Perfect start for stocks in 2018 stalled

The stock market’s fantastic start to 2018 stalled out on Wednesday after interest rates climbed.

Stock indexes were mixed in afternoon trading, and the Standard & Poor’s 500 was down slightly from its record high. Losses had been steeper in the morning, when the yield on the 10-year Treasury approached 2.60 percent. But the rise in rates moderated as the day progressed, and stocks recovered most of their losses.

KEEPING SCORE: The S&P 500 was down nearly 2 points, or 0.1 percent, at 2,750, as of 2 p.m. Eastern time. That’s a much milder drop than earlier in the morning, when it was down as much as 0.6 percent. If the index ends the day lower, it would be the first loss in seven days and break its longest winning streak to lead off a year since 2010.

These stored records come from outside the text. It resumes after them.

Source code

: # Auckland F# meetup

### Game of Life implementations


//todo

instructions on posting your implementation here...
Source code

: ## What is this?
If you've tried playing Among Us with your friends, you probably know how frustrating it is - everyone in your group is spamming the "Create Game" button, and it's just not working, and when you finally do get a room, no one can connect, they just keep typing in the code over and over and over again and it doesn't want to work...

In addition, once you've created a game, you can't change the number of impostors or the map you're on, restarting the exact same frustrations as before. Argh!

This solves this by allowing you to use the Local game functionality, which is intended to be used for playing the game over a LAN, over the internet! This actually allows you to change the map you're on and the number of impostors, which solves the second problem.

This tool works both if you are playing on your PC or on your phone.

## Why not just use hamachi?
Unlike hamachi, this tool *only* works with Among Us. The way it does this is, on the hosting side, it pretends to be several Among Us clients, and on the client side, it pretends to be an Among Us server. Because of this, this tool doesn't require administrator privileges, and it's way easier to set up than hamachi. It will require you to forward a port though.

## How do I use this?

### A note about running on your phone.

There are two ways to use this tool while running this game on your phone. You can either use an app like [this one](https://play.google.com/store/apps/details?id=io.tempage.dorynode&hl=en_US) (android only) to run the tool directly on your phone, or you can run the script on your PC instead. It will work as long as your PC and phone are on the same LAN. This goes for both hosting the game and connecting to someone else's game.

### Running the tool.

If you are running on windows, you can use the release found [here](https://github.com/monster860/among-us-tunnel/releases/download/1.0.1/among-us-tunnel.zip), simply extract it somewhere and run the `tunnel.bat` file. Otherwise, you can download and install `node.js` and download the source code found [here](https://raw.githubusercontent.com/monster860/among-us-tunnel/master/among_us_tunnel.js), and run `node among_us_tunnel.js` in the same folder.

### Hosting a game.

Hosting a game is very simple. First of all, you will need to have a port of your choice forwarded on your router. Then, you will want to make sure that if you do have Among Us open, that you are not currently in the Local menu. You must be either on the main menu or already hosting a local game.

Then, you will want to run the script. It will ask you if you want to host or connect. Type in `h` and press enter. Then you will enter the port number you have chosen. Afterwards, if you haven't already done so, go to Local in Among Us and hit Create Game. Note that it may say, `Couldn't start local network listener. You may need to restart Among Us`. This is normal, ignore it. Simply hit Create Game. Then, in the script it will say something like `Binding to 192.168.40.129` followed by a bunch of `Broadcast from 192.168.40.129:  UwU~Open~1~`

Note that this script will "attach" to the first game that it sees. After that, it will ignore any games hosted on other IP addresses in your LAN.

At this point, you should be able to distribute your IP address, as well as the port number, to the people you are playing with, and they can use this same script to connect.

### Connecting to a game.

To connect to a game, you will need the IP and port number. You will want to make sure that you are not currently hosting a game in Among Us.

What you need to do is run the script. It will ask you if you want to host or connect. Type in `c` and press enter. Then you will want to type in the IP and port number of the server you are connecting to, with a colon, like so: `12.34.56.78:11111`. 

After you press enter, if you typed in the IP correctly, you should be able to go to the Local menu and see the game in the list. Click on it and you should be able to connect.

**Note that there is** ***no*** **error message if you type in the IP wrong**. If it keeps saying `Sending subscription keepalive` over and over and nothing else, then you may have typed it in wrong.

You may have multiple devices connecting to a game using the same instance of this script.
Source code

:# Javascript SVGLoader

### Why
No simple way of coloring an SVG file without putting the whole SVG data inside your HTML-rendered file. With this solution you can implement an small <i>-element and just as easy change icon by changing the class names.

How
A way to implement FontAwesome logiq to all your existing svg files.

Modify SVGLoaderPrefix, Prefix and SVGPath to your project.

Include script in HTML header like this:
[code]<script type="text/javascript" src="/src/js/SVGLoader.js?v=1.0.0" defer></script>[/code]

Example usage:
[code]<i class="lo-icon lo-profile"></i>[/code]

The Dow Jones industrial average rose 9 points, or less than 0.1 percent, to 25,395, the Nasdaq composite fell 11, or 0.2 percent, to 7,152 and the Russell 2000 index of small-cap stocks gained nearly 2, or 0.1 percent, to 1,561.

RATE CONCERNS: Low interest rates have been one of the main propellants for the stock market’s rise since the Great Recession. They make borrowing easier for companies and people, which greases the skids for the economy. Low rates also make bonds less attractive, which pushes investors into stocks.

Investors have long been preparing for a gradual increase in bond yields because the Federal Reserve is slowly raising short-term rates and pulling back from the bond purchases it made to aid the economy. But a sudden or sharp jump higher in rates could easily upset markets, which have been locked in remarkably calm conditions for more than a year.

RATE MOVES: The yield on the 10-year Treasury rose as high as 2.59 percent in the morning before falling back to 2.55 percent, the same level as it was at late Tuesday. It had been as low as 2.40 percent at the start of the year.

A report from Bloomberg News said that China is considering a slowdown or halt to its purchases of Treasurys, which helped push rates higher.

Investors are also speculating about whether Japan’s central bank will slow its bond purchases to keep rates low.

HARDEST HIT STOCKS: Companies that pay big dividends had the day’s biggest losses. They tend to move in the opposite direction of interest rates because higher bond yields can lure away investors seeking income.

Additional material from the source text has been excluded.